Dalam keadaan inilah, pada perikop ini, rasul Petrus melanjutkan dengan ajakan untuk melakukan tindakan praktis, pertama, menjaga kekudusan hidup dengan sebuah ketaatan dan kesetiaan di dalam jalan-Nya (ay. 13-15). Kedua, berjalan dalam rancangan Allah, adalah hidup dengan percaya kepada Yesus kristus dan mengikutinya sebagai role model, sebagai kesempurnaan teladaan kesetiaan dan ketaatan (ay. 17-21). Terakhir, untuk mewujudkan sebuah kesetiaan dan ketaatan, dimulai dengan berbagi kasih persaudaraaan sebagai tanda seseorang telah dilahirkan baru dan memiliki iman dalam Yesus Kristus. Semua dilakukan untuk kemuliaan Allah. (ay. 22-25)

Ketiga perihal petunjuk praktis yang diberikan Petrus kepada jemaat Kristen non-Yahudi, yang tersebar di berbagai wilayah, bukan hanya untuk menguatkan iman kekristenan melainkan menuntun dan membimbing jemaat untuk terus mengarahkan pandangannya tertuju kepada Kristus sang Juruslamat yang hidup. Perihal inilah, yang menjadi sebuah kabar baik yang diteruskan dari satu jemaat kepada jemaat yang lain, untuk saling menguatkan dan meneguhkan di dalam iman mereka kepada Yesus, di tengah konteks terhimpit akan intimidasi dan ancaman bahkan penganiayaan.

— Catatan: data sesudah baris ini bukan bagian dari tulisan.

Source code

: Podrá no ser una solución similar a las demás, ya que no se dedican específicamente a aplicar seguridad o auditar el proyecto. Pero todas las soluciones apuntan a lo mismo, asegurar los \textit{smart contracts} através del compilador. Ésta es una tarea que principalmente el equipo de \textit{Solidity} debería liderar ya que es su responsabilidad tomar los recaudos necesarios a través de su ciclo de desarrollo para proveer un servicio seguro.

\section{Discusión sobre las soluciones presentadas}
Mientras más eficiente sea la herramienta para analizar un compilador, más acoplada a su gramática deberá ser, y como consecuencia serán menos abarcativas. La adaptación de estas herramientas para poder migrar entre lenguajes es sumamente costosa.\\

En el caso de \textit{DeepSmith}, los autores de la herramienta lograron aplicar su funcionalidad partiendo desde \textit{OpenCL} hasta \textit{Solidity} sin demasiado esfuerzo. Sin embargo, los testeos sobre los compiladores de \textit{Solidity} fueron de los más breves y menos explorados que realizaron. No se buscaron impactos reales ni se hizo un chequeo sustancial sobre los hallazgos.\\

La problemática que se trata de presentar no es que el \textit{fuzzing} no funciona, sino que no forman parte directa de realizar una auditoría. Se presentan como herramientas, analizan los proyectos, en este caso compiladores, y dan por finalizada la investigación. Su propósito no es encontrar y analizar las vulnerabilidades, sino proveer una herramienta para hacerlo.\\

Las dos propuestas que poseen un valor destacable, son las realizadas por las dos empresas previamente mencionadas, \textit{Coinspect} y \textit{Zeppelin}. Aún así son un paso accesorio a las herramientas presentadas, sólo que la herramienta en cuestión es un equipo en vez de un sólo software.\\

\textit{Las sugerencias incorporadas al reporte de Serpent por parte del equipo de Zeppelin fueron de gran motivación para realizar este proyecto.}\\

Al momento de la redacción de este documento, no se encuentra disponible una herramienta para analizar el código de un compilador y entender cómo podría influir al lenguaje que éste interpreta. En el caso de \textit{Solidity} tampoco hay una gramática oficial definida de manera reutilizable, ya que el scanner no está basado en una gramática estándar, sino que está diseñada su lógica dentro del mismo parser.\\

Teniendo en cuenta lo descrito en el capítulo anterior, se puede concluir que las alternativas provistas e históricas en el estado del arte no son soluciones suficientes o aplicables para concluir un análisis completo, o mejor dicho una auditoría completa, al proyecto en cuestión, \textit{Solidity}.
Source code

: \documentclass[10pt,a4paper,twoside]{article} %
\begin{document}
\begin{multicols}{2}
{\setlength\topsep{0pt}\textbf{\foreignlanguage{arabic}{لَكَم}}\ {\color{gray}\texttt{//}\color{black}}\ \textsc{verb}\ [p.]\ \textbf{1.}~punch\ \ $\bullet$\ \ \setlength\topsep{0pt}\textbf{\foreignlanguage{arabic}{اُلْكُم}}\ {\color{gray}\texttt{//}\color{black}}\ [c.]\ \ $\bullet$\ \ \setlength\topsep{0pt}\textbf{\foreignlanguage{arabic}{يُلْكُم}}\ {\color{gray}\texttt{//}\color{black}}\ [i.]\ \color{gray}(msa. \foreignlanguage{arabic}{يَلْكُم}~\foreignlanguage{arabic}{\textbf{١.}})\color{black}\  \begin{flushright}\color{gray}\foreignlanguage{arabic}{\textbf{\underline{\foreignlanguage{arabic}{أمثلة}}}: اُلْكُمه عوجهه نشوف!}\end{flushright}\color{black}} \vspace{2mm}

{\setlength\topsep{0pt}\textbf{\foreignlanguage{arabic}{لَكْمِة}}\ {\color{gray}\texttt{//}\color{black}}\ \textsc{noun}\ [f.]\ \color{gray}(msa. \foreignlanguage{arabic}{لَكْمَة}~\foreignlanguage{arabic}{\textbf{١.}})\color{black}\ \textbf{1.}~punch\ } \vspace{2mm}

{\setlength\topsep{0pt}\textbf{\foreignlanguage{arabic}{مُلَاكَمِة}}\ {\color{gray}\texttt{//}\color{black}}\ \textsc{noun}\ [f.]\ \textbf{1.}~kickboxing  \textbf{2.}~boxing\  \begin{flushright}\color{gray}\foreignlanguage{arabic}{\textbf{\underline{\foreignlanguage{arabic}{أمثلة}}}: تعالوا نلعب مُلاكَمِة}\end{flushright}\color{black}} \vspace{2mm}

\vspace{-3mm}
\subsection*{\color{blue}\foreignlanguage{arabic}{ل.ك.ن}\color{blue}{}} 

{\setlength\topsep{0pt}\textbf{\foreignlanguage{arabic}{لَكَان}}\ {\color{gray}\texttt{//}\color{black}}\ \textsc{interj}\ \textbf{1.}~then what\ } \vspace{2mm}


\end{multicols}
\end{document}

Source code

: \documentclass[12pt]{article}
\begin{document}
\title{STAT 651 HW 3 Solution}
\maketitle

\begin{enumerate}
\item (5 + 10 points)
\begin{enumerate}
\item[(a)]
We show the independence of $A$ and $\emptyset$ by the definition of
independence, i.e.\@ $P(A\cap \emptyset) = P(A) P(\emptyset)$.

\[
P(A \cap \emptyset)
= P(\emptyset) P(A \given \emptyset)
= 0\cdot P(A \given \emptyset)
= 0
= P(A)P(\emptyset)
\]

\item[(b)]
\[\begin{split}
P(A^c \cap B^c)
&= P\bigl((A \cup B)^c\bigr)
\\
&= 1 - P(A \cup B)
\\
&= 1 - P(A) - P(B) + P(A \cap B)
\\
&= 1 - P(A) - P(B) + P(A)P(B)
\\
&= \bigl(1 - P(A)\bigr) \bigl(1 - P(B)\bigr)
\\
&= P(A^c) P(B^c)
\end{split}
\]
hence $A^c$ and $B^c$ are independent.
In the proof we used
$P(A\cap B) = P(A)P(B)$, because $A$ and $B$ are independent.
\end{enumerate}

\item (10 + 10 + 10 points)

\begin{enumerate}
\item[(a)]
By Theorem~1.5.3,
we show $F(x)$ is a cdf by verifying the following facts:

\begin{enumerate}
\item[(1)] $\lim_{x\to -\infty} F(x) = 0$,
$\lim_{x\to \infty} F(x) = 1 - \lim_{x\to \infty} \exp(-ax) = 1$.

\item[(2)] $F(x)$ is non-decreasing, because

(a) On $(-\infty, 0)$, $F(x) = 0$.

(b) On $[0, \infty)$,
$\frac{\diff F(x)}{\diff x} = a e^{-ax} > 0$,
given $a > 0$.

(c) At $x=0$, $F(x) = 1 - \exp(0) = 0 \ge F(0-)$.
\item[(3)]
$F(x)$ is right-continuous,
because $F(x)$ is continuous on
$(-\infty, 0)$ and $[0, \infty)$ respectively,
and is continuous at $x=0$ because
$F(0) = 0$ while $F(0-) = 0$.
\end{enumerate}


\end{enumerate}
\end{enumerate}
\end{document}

Lalu, bagaimana dengan kehidupan kita saat ini, sudahkah kita melakukan natur dan panggilan hidup seorang Kristen, seperti yang diserukan oleh rasul Petrus? Sudahkah kita hidup di dalam kekudusan dan berlaku setia kepada Allah? Apakah kita telah mengizinkan Kristus bertahta di hati dan pikiran kita, sehingga Ia menguasai seluruh kehidupan kita? Atau kita justru memperlakukan Kristus, layaknya saklar lampu, kita bisa mengaktifkan dan mematikan (on/off) sesuai keperluan kita? Siapakah Yesus di dalam kehidupan kita? Yang terakhir, paling praktis adalah, apakah kita telah berbagi kasih Kristus kepada orang –orang di sekitar kita? Atau justru kita terlalu egois, kita berjalan dalam pandangan kita sendiri, sehingga kita lupa harus membagikan sebuah kasih persaudaraan, dengan cara mengasihi dan melayani, melalui sebuah peran dan tanggung jawab yang bisa kita lakukan dan kerjakan. Mari sejenak, kita renungkan bersama. Bagaimana natur dan panggilan kita sebagai orang Kristen, apakah kita sudah hidup layaknya seseorang yang telah menerima kelahiran baru? Undanglah Kristus menguasai kehidupan kita, supaya kita dimampukan melakukan sesuatu seturut kehendak-Nya. Oleh karena anugerah dan kasih karunia-Nya kita mampu melakukan sesuatu dalam rancangan-Nya.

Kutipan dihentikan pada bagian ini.